Долгий путь
Шрифт:
— Если он не замолчит, мы скоро свихнемся, — говорит парень из Семюра.
Я чувствую, что нервы его напряжены до предела, слышу его прерывистое дыхание.
— Свихнетесь, оно и к лучшему, — произносит голос за нашей спиной.
Парень из Семюра слегка оборачивается назад, к темной массе тел, сгрудившихся сзади. — Как, он еще не сдох, тот говнюк? — осведомляется он.
В ответ раздаются какие-то ругательства.
— Веди себя прилично, — говорит парень из Семюра, — не мешай нам разговаривать.
Тот тип усмехается. — Что-что, а языком болтать вы мастера! — Нам нравится разговаривать, — заявляю я, — приятная беседа скрашивает путь.
— А если тебя это не устраивает, — заключает парень из Семюра, — можешь сойти на следующей остановке.
Тот тип снова усмехается. — На следующей остановке, — говорит он, — мы все сойдем.
На этот раз он сказал правду.
— Не волнуйся, — говорит парень из Семюра, — где бы мы ни оказались, тебя мы не забудем.
— Правильно, — раздается чей-то голос слева, — за стукачами надо присматривать.
Тип после этих слов сразу умолкает.
Недавний вопль теперь перешел в еле слышный жалобный стон, нескончаемый, нестерпимый.
— Что это значит, — спрашиваю я парня из Семюра, — когда человек говорит, что у него омертвело сердце?
Это было год назад или что-то около того,
— Не знаю, как тебе сказать, — говорит парень из Семюра, — просто там, где было сердце, ничего уже не чувствуешь, то ли там дыра, то ли, наоборот, тяжелый камень.
Я думал, не пришлось ли и ей в конечном счете тоже проделать этот путь, что мы совершаем сейчас.

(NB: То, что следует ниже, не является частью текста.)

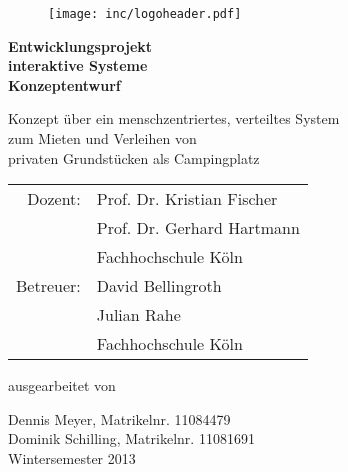 
\begin{titlepage}

\begin{center}

\begin{figure}[!ht]
	\centering
		\texttt{[image: inc/logoheader.pdf]}
\end{figure}

\vspace{4.0cm}

\begin{Huge}
	\textbf{Entwicklungsprojekt }\\
	\vspace{0.1cm}
	\textbf{interaktive Systeme}\\
	\vspace{0.1cm}
	\textbf{Konzeptentwurf}\\

\end{Huge}

\vspace{0.8cm}

\begin{LARGE}
	Konzept über ein menschzentriertes, verteiltes System\\
	\vspace{0.1cm}
	zum Mieten und Verleihen von \\
	\vspace{0.1cm}
	privaten Grundstücken als Campingplatz\\
\end{LARGE}

\vspace{2cm}

\begin{tabular}{rl}
        Dozent:  &  Prof. Dr. Kristian Fischer\\
       		 	 &  Prof. Dr. Gerhard Hartmann\\
       			 &  \small Fachhochschule Köln \\[1.0em]
      Betreuer:  &  David Bellingroth\\
				 &  Julian Rahe\\
       			 &  \small Fachhochschule Köln\\
\end{tabular}

\vspace{1.6cm}

\begin{large}
	ausgearbeitet von\\
	\vspace{0.2cm}
\end{large}

\begin{Large}
	Dennis Meyer, Matrikelnr. 11084479\\
	Dominik Schilling, Matrikelnr. 11081691\\
	\vspace{1cm}
	Wintersemester 2013
\end{Large}

\end{center}

\end{titlepage}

Я не знал, что если она и впрямь проделала этот путь, то отнюдь не так, как мы. Евреев, оказывается, перевозили совсем не так, как нас, но об этом я узнал гораздо позже. Я плохо представлял себе путь, который ей, быть может, пришлось проделать, ведь тогда я еще не знал, как перевозят евреев. Зато потом я не раз это видел.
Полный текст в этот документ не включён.